Mas então por que é mundus limpo, além de mundo? Voltamos aos dicionários e vemos que estão lá as duas definições, uma ao lado da outra, aparentemente sem relação. Mundus, num significado que hoje se perdeu, mas que para os latinos antigos era um termo do dia-a-dia, significa limpo, asseado ou elegante; o verbo mundare significava limpar. Este significado perdeu-se, mas ainda temos o seu contrário: daí vem a nossa palavra imundo. Uma coisa imunda é o contrário de limpo ou mundus, o que quer dizer que é suja, e o mesmo vale para as imundícies.
O que é estranho em toda esta história — se ainda me estiverem a seguir, o que de certa forma é mais estranho ainda — é que mundus significa mundo e limpo sem que ambos os significados pareçam relacionados.
Talvez sim, ou talvez não. O termo que os romanos antigos usavam em primeiro lugar para mundo não era mundus, mas orbs, que quer dizer simplesmente globo, e de onde vem orbitar — o que de passagem nos permite perceber que os Antigos tinham perfeitamente clara a possibilidade de que a Terra fosse redonda.
Uma das hipóteses para a criação da palavra mundus em latim é que fosse necessária aos romanos antigos uma palavra que correspondesse ao grego kosmos, de onde vem o nossos cosmos, e que significa também mundo. Ora tanto na mitologia como no Antigo Testamento e depois no cristianismo, o mundo não é criado do zero (um ponto muito importante que é muitas vezes esquecido). O cosmos não é criado do nada nem acrescentado ao nada; se lermos bem, veremos que ele é separado do caos. O caos é o contrário do cosmos: este desordenado, sujo, estridente onde o outro é ordenado, limpo, harmónico. Talvez daí que os latinos tenham precisado da palavra mundus como correlata de cosmos e oposta à desordem e imundície do caos.

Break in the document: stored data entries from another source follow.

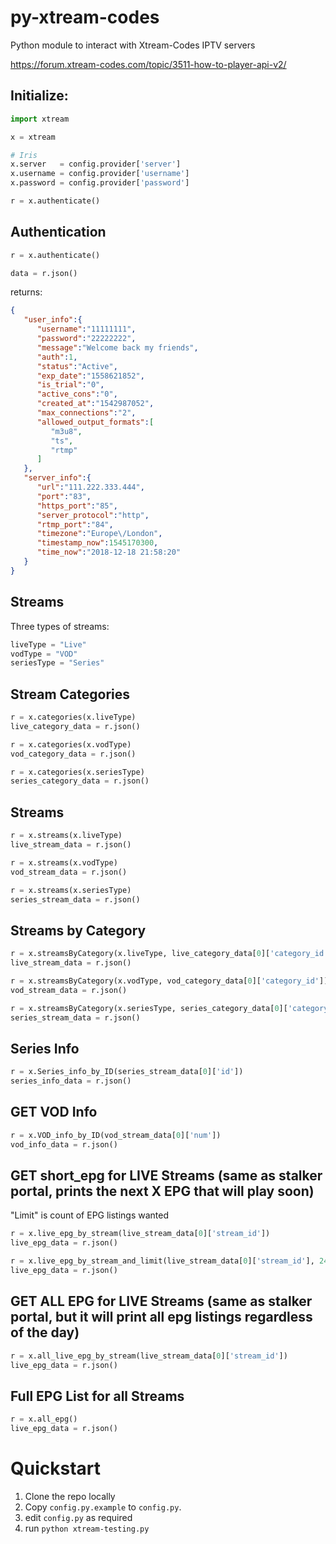 # py-xtream-codes
Python module to interact with Xtream-Codes IPTV servers

https://forum.xtream-codes.com/topic/3511-how-to-player-api-v2/

## Initialize:

```python
import xtream

x = xtream

# Iris
x.server   = config.provider['server']
x.username = config.provider['username']
x.password = config.provider['password']

r = x.authenticate()
```

## Authentication

```python
r = x.authenticate()

data = r.json() 
```
returns:
```json
{  
   "user_info":{  
      "username":"11111111",
      "password":"22222222",
      "message":"Welcome back my friends",
      "auth":1,
      "status":"Active",
      "exp_date":"1558621852",
      "is_trial":"0",
      "active_cons":"0",
      "created_at":"1542987052",
      "max_connections":"2",
      "allowed_output_formats":[  
         "m3u8",
         "ts",
         "rtmp"
      ]
   },
   "server_info":{  
      "url":"111.222.333.444",
      "port":"83",
      "https_port":"85",
      "server_protocol":"http",
      "rtmp_port":"84",
      "timezone":"Europe\/London",
      "timestamp_now":1545170300,
      "time_now":"2018-12-18 21:58:20"
   }
}
```
## Streams

Three types of streams:
```python
liveType = "Live"
vodType = "VOD"
seriesType = "Series"
```

## Stream Categories

```python
r = x.categories(x.liveType)
live_category_data = r.json()

r = x.categories(x.vodType)
vod_category_data = r.json() 

r = x.categories(x.seriesType)
series_category_data = r.json() 
```

## Streams
```python
r = x.streams(x.liveType)
live_stream_data = r.json()

r = x.streams(x.vodType)
vod_stream_data = r.json()

r = x.streams(x.seriesType)
series_stream_data = r.json()
```

## Streams by Category
```python
r = x.streamsByCategory(x.liveType, live_category_data[0]['category_id'])
live_stream_data = r.json()

r = x.streamsByCategory(x.vodType, vod_category_data[0]['category_id'])
vod_stream_data = r.json()

r = x.streamsByCategory(x.seriesType, series_category_data[0]['category_id'])
series_stream_data = r.json()
```

## Series Info
```python
r = x.Series_info_by_ID(series_stream_data[0]['id'])
series_info_data = r.json()
```

## GET VOD Info
```python
r = x.VOD_info_by_ID(vod_stream_data[0]['num'])
vod_info_data = r.json()
```

## GET short_epg for LIVE Streams (same as stalker portal, prints the next X EPG that will play soon)
"Limit" is count of EPG listings wanted
```python
r = x.live_epg_by_stream(live_stream_data[0]['stream_id'])
live_epg_data = r.json()

r = x.live_epg_by_stream_and_limit(live_stream_data[0]['stream_id'], 24)
live_epg_data = r.json()
```

##  GET ALL EPG for LIVE Streams (same as stalker portal, but it will print all epg listings regardless of the day)
```python
r = x.all_live_epg_by_stream(live_stream_data[0]['stream_id'])
live_epg_data = r.json()
```

## Full EPG List for all Streams
```python
r = x.all_epg()
live_epg_data = r.json()
```

# Quickstart

1. Clone the repo locally
1. Copy `config.py.example` to `config.py`.
1. edit `config.py` as required
1. run `python xtream-testing.py`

Este breve percurso pelo mundo — como palavra, mais do que como realidade — fala-nos de um anseio que ainda não nos abandonou: o de que o nosso mundo seja algo de harmónico e não caótico, algo mais do que uma simples esfera sem vida, mas um esplendor natural (o terceiro significado de mundus, além de limpo e mundo, é ornamento) do qual possamos retirar um sentido que nos alimente.
A crónica, que saiu assim até agora, pode ficar mesmo sem qualquer motivo de atualidade. Ou, se quiserem, podem dedicá-la à 75.ª Assembleia Geral das Nações Unidas, que começa hoje enquanto escrevo, a primeira na história a fazer-se apenas virtual, em tempos de pandemia. Agostinho que nos perdoe, mas aquela palavra merecia mesmo ser mundicordiosos: com o mundo no coração. Precisamos disso.